■ YOUR TASK
Once the line holding "The new cancel" is found in the listing below, write it out and each later line exactly, up to and including the one holding "i. createOrderItemChange".
RECORDS TO PROCESS START
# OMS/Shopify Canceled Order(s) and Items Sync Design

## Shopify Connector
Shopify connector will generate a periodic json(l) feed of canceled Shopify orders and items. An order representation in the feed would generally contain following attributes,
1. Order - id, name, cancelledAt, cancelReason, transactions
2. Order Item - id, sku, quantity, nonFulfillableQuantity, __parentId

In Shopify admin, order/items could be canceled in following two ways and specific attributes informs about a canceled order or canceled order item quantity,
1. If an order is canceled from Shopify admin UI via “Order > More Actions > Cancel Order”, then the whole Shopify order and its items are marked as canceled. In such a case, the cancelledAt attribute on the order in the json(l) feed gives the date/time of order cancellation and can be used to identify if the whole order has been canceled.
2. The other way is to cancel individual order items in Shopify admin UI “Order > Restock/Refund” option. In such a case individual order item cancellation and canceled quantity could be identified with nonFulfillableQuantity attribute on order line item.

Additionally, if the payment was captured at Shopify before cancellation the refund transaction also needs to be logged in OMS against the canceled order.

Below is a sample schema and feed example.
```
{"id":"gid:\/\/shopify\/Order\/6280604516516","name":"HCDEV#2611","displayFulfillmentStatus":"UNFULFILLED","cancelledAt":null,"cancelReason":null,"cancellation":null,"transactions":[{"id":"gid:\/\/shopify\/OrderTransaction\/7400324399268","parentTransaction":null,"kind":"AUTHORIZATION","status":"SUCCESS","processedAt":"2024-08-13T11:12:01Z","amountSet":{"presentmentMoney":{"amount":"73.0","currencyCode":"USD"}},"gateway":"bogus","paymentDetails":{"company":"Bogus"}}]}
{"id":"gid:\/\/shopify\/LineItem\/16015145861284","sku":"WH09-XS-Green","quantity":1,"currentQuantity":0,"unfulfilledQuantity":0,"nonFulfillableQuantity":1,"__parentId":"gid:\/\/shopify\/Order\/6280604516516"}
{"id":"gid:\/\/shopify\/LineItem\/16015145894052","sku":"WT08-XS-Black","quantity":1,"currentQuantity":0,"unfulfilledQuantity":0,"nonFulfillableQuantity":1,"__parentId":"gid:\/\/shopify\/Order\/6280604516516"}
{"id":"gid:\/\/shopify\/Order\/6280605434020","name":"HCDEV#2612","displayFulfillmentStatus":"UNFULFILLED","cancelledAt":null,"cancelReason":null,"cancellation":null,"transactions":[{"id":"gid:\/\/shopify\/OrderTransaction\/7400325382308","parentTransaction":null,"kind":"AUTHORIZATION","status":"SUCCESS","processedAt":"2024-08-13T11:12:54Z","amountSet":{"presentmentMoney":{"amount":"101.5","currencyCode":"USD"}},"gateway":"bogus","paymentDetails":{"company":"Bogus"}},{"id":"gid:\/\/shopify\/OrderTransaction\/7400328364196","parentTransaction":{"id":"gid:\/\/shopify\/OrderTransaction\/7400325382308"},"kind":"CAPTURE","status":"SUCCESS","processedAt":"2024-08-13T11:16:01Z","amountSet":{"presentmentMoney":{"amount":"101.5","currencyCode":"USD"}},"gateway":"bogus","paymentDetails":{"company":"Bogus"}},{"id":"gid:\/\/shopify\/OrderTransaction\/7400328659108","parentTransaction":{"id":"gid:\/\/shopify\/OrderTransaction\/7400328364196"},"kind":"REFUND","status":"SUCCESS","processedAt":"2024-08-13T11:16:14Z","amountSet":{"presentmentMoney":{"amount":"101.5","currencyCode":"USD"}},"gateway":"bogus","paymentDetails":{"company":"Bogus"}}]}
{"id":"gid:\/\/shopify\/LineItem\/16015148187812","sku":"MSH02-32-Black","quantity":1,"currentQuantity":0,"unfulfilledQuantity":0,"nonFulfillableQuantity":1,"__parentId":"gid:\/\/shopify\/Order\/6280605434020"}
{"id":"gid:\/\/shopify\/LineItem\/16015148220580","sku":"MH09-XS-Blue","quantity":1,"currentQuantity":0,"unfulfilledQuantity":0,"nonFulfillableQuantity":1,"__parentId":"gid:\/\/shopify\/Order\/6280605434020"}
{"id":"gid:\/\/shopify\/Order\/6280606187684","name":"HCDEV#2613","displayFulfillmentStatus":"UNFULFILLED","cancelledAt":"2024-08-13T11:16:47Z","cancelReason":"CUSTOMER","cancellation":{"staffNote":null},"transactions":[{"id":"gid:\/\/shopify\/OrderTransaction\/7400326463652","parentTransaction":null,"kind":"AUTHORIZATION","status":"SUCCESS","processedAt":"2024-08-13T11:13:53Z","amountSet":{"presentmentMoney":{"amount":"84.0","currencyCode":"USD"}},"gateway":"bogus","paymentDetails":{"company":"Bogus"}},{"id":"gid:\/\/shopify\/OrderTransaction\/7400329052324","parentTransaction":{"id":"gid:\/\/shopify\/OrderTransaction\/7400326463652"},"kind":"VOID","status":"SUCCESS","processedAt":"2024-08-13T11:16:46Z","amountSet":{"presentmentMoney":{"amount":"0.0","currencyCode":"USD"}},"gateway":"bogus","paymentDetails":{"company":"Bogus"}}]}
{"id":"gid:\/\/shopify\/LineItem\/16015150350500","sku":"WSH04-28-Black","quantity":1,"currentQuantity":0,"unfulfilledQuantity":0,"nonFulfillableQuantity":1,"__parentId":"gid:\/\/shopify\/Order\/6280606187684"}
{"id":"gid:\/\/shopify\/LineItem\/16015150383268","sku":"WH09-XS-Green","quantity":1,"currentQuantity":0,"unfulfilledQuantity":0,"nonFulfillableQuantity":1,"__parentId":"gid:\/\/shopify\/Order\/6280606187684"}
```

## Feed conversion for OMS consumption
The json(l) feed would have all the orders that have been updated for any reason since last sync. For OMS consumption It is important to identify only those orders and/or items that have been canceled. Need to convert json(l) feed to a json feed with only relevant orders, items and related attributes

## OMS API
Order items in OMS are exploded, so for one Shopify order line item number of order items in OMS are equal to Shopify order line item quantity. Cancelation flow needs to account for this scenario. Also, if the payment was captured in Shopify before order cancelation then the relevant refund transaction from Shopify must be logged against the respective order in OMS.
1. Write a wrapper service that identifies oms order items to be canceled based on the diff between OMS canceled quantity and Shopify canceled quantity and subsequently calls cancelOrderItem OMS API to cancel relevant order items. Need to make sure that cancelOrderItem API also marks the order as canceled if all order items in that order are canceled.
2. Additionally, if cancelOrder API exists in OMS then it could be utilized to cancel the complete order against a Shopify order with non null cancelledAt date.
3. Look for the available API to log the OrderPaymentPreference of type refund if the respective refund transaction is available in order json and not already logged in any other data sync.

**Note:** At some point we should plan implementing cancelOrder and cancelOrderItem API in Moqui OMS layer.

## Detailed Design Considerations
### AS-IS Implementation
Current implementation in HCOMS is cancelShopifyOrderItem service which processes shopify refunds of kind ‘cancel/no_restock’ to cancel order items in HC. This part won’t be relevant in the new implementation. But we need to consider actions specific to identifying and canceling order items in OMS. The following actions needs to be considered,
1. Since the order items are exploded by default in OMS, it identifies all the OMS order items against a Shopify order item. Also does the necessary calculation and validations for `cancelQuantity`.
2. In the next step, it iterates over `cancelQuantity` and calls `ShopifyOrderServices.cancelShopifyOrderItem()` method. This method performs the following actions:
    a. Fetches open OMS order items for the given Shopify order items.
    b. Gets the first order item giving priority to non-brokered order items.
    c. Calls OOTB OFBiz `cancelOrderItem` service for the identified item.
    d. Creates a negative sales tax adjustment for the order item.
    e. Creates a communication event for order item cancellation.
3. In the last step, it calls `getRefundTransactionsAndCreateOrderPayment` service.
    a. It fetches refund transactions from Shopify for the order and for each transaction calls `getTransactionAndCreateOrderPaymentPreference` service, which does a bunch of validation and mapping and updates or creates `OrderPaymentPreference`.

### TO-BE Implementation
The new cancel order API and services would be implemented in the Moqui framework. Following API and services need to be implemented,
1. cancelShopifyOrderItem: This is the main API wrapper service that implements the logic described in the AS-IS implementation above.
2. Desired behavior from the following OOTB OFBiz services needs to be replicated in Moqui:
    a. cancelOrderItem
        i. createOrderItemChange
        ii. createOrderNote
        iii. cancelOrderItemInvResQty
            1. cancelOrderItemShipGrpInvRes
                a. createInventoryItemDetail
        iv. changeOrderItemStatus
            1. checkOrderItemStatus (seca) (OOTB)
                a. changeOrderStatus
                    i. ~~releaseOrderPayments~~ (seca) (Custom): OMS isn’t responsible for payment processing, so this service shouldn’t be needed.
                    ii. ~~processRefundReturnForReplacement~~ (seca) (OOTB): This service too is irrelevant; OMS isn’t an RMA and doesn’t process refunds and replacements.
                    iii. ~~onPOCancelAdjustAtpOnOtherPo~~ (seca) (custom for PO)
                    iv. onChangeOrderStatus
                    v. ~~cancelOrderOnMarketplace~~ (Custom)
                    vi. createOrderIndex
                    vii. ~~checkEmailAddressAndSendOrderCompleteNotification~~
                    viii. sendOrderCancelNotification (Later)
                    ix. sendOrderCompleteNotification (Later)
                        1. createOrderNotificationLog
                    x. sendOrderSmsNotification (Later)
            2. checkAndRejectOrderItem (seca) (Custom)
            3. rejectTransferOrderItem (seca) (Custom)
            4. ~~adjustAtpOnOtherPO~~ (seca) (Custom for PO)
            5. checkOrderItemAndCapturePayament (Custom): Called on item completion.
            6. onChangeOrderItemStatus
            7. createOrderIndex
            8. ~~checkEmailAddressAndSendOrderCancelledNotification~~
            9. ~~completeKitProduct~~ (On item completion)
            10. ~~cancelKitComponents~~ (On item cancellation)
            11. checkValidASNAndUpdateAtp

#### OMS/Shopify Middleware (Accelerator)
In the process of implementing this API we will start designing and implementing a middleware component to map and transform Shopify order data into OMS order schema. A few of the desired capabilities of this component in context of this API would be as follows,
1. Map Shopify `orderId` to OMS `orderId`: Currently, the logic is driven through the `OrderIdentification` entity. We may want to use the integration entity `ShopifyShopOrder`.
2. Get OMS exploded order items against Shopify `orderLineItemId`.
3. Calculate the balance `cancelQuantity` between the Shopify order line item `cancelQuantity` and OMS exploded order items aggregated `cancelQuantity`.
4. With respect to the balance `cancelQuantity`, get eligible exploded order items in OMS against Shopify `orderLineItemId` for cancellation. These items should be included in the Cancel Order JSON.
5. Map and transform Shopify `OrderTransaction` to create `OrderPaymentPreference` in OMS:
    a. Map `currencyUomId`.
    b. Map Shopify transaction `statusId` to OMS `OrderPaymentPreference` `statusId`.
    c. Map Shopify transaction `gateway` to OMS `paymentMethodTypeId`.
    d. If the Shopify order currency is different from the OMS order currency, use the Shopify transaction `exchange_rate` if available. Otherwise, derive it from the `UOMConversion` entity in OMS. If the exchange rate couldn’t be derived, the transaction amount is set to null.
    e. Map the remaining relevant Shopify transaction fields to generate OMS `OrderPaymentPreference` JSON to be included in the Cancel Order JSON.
RECORDS TO PROCESS END
■ TASK RESULT
The new cancel order API and services would be implemented in the Moqui framework. Following API and services need to be implemented,
1. cancelShopifyOrderItem: This is the main API wrapper service that implements the logic described in the AS-IS implementation above.
2. Desired behavior from the following OOTB OFBiz services needs to be replicated in Moqui:
    a. cancelOrderItem
        i. createOrderItemChange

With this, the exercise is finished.